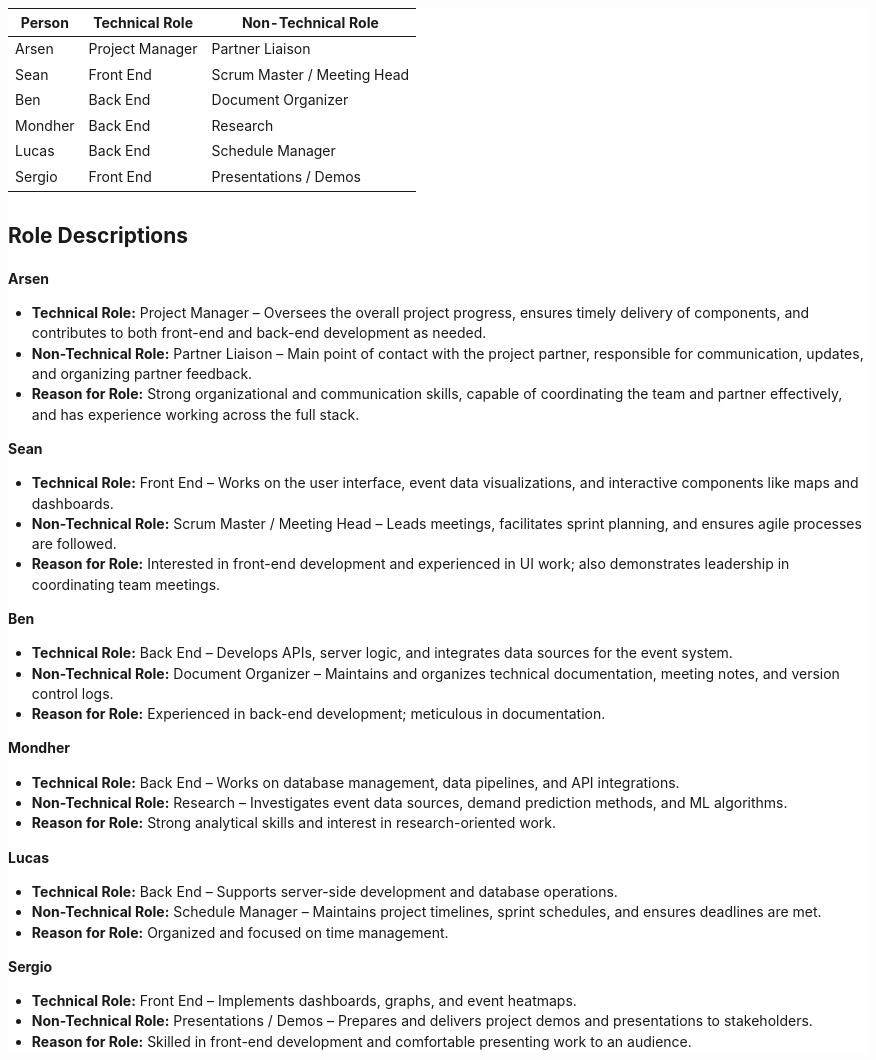 | Person  | Technical Role  | Non-Technical Role |
|---------|-----------------|------------------|
| Arsen   | Project Manager | Partner Liaison |
| Sean    | Front End       | Scrum Master / Meeting Head |
| Ben     | Back End        | Document Organizer |
| Mondher | Back End        | Research |
| Lucas   | Back End        | Schedule Manager |
| Sergio  | Front End       | Presentations / Demos |

## Role Descriptions

**Arsen**  
- **Technical Role:** Project Manager – Oversees the overall project progress, ensures timely delivery of components, and contributes to both front-end and back-end development as needed.  
- **Non-Technical Role:** Partner Liaison – Main point of contact with the project partner, responsible for communication, updates, and organizing partner feedback.  
- **Reason for Role:** Strong organizational and communication skills, capable of coordinating the team and partner effectively, and has experience working across the full stack.

**Sean**  
- **Technical Role:** Front End – Works on the user interface, event data visualizations, and interactive components like maps and dashboards.  
- **Non-Technical Role:** Scrum Master / Meeting Head – Leads meetings, facilitates sprint planning, and ensures agile processes are followed.  
- **Reason for Role:** Interested in front-end development and experienced in UI work; also demonstrates leadership in coordinating team meetings.

**Ben**  
- **Technical Role:** Back End – Develops APIs, server logic, and integrates data sources for the event system.  
- **Non-Technical Role:** Document Organizer – Maintains and organizes technical documentation, meeting notes, and version control logs.  
- **Reason for Role:** Experienced in back-end development; meticulous in documentation.

**Mondher**  
- **Technical Role:** Back End – Works on database management, data pipelines, and API integrations.  
- **Non-Technical Role:** Research – Investigates event data sources, demand prediction methods, and ML algorithms.  
- **Reason for Role:** Strong analytical skills and interest in research-oriented work.

**Lucas**  
- **Technical Role:** Back End – Supports server-side development and database operations.  
- **Non-Technical Role:** Schedule Manager – Maintains project timelines, sprint schedules, and ensures deadlines are met.  
- **Reason for Role:** Organized and focused on time management.

**Sergio**  
- **Technical Role:** Front End – Implements dashboards, graphs, and event heatmaps.  
- **Non-Technical Role:** Presentations / Demos – Prepares and delivers project demos and presentations to stakeholders.  
- **Reason for Role:** Skilled in front-end development and comfortable presenting work to an audience.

====

Take the line containing "- **Non-Technical Role:** Document" and every line after it up to the last line of the listing, and output them exactly, with nothing else.

- **Non-Technical Role:** Document Organizer – Maintains and organizes technical documentation, meeting notes, and version control logs.  
- **Reason for Role:** Experienced in back-end development; meticulous in documentation.

**Mondher**  
- **Technical Role:** Back End – Works on database management, data pipelines, and API integrations.  
- **Non-Technical Role:** Research – Investigates event data sources, demand prediction methods, and ML algorithms.  
- **Reason for Role:** Strong analytical skills and interest in research-oriented work.

**Lucas**  
- **Technical Role:** Back End – Supports server-side development and database operations.  
- **Non-Technical Role:** Schedule Manager – Maintains project timelines, sprint schedules, and ensures deadlines are met.  
- **Reason for Role:** Organized and focused on time management.

**Sergio**  
- **Technical Role:** Front End – Implements dashboards, graphs, and event heatmaps.  
- **Non-Technical Role:** Presentations / Demos – Prepares and delivers project demos and presentations to stakeholders.  
- **Reason for Role:** Skilled in front-end development and comfortable presenting work to an audience.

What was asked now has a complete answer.